This is why I am asking: how do you keep the SIZE of your post-processed shots within at least the range of a RAW file, i.e. 20-25 MB. 

BTW, I do 95% of my work in NIK, so I rely on the external editoring from Aperture. 
Is Lightroom different in managing the external editors? And how?

There are recent non-expert opinions against PSD (http://www.philbertphotography.com/blog/tiff-vs-psd-in-lightroom).
There are recent views FOR TIFF (http://forums.dpreview.com/forums/read.asp?forum=1006&message=39585535) .
Even if TIFF is reported up to 50% larger than PSD the speed of processing is 5 times that of PSD in CS5 (http://www.lightroomforums.net/showthread.php?10428-PSD-vs-TIF) .
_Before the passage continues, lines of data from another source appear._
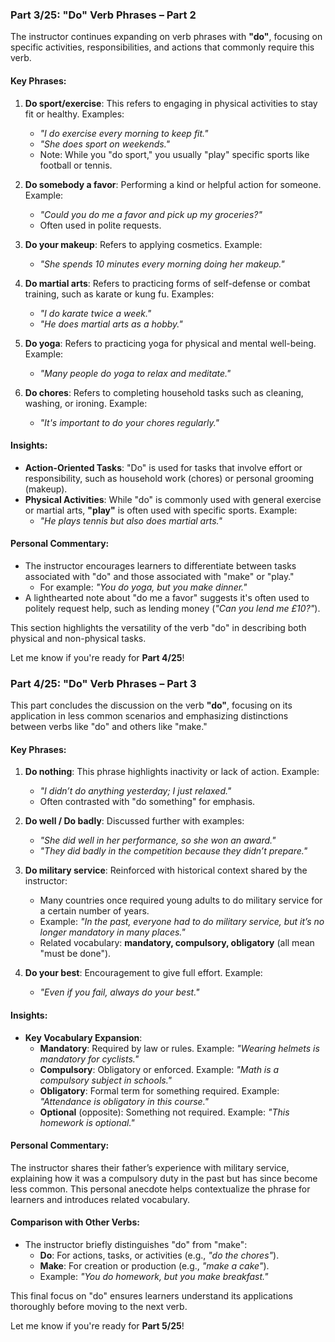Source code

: ### Part 3/25: **"Do" Verb Phrases – Part 2**

The instructor continues expanding on verb phrases with **"do"**, focusing on specific activities, responsibilities, and actions that commonly require this verb.

#### Key Phrases:

1. **Do sport/exercise**: This refers to engaging in physical activities to stay fit or healthy. Examples:
    
    - _"I do exercise every morning to keep fit."_
    - _"She does sport on weekends."_
    - Note: While you "do sport," you usually "play" specific sports like football or tennis.
2. **Do somebody a favor**: Performing a kind or helpful action for someone. Example:
    
    - _"Could you do me a favor and pick up my groceries?"_
    - Often used in polite requests.
3. **Do your makeup**: Refers to applying cosmetics. Example:
    
    - _"She spends 10 minutes every morning doing her makeup."_
4. **Do martial arts**: Refers to practicing forms of self-defense or combat training, such as karate or kung fu. Examples:
    
    - _"I do karate twice a week."_
    - _"He does martial arts as a hobby."_
5. **Do yoga**: Refers to practicing yoga for physical and mental well-being. Example:
    
    - _"Many people do yoga to relax and meditate."_
6. **Do chores**: Refers to completing household tasks such as cleaning, washing, or ironing. Example:
    
    - _"It's important to do your chores regularly."_

#### Insights:

- **Action-Oriented Tasks**: "Do" is used for tasks that involve effort or responsibility, such as household work (chores) or personal grooming (makeup).
- **Physical Activities**: While "do" is commonly used with general exercise or martial arts, **"play"** is often used with specific sports. Example:
    - _"He plays tennis but also does martial arts."_

#### Personal Commentary:

- The instructor encourages learners to differentiate between tasks associated with "do" and those associated with "make" or "play."
    - For example: _"You do yoga, but you make dinner."_
- A lighthearted note about "do me a favor" suggests it's often used to politely request help, such as lending money (_"Can you lend me £10?"_).

This section highlights the versatility of the verb "do" in describing both physical and non-physical tasks.

Let me know if you're ready for **Part 4/25**!

### Part 4/25: **"Do" Verb Phrases – Part 3**

This part concludes the discussion on the verb **"do"**, focusing on its application in less common scenarios and emphasizing distinctions between verbs like "do" and others like "make."

#### Key Phrases:

1. **Do nothing**: This phrase highlights inactivity or lack of action. Example:
    
    - _"I didn’t do anything yesterday; I just relaxed."_
    - Often contrasted with "do something" for emphasis.
2. **Do well / Do badly**: Discussed further with examples:
    
    - _"She did well in her performance, so she won an award."_
    - _"They did badly in the competition because they didn’t prepare."_
3. **Do military service**: Reinforced with historical context shared by the instructor:
    
    - Many countries once required young adults to do military service for a certain number of years.
    - Example: _"In the past, everyone had to do military service, but it’s no longer mandatory in many places."_
    - Related vocabulary: **mandatory, compulsory, obligatory** (all mean "must be done").
4. **Do your best**: Encouragement to give full effort. Example:
    
    - _"Even if you fail, always do your best."_

#### Insights:

- **Key Vocabulary Expansion**:
    - **Mandatory**: Required by law or rules. Example: _"Wearing helmets is mandatory for cyclists."_
    - **Compulsory**: Obligatory or enforced. Example: _"Math is a compulsory subject in schools."_
    - **Obligatory**: Formal term for something required. Example: _"Attendance is obligatory in this course."_
    - **Optional** (opposite): Something not required. Example: _"This homework is optional."_

#### Personal Commentary:

The instructor shares their father’s experience with military service, explaining how it was a compulsory duty in the past but has since become less common. This personal anecdote helps contextualize the phrase for learners and introduces related vocabulary.

#### Comparison with Other Verbs:

- The instructor briefly distinguishes "do" from "make":
    - **Do**: For actions, tasks, or activities (e.g., _"do the chores"_).
    - **Make**: For creation or production (e.g., _"make a cake"_).
    - Example: _"You do homework, but you make breakfast."_

This final focus on "do" ensures learners understand its applications thoroughly before moving to the next verb.

Let me know if you're ready for **Part 5/25**!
I use a maxed out 6 core Mac Pro 2010 with a fast striped RAID too and 8 TB of disk space but someday it will hit the limit too (it's not used solely for photography but video&TV as well and the file sizes there are significantly higher) 
So, last question: do you ZIP or somehow compress your PSD / TIFF files for storage? 
See, the end of the workflow is not unified - we are all impressed by what the recently developed software can do to our native RAWs and at least speaking for myself I don't know how to finalize my workflow properly. At present I just keep the RAWs AND the TIFFs. Until there is some real advice. 
Thanks!
Happy Waiting ! 
BTW, has someone tried to do a stitch and PP it with a 36 MP file (MF) ? My machine chokes with the 21MP already... I don't know if our computing gear is really ready for postprocessing 36 MP 16 bit files. Storage is not an issue but really advanced postprocessing will be!


----------



## Orangutan (Feb 1, 2012)

te4o said:


> This is why I am asking: how do you keep the SIZE of your post-processed shots within at least the range of a RAW file, i.e. 20-25 MB.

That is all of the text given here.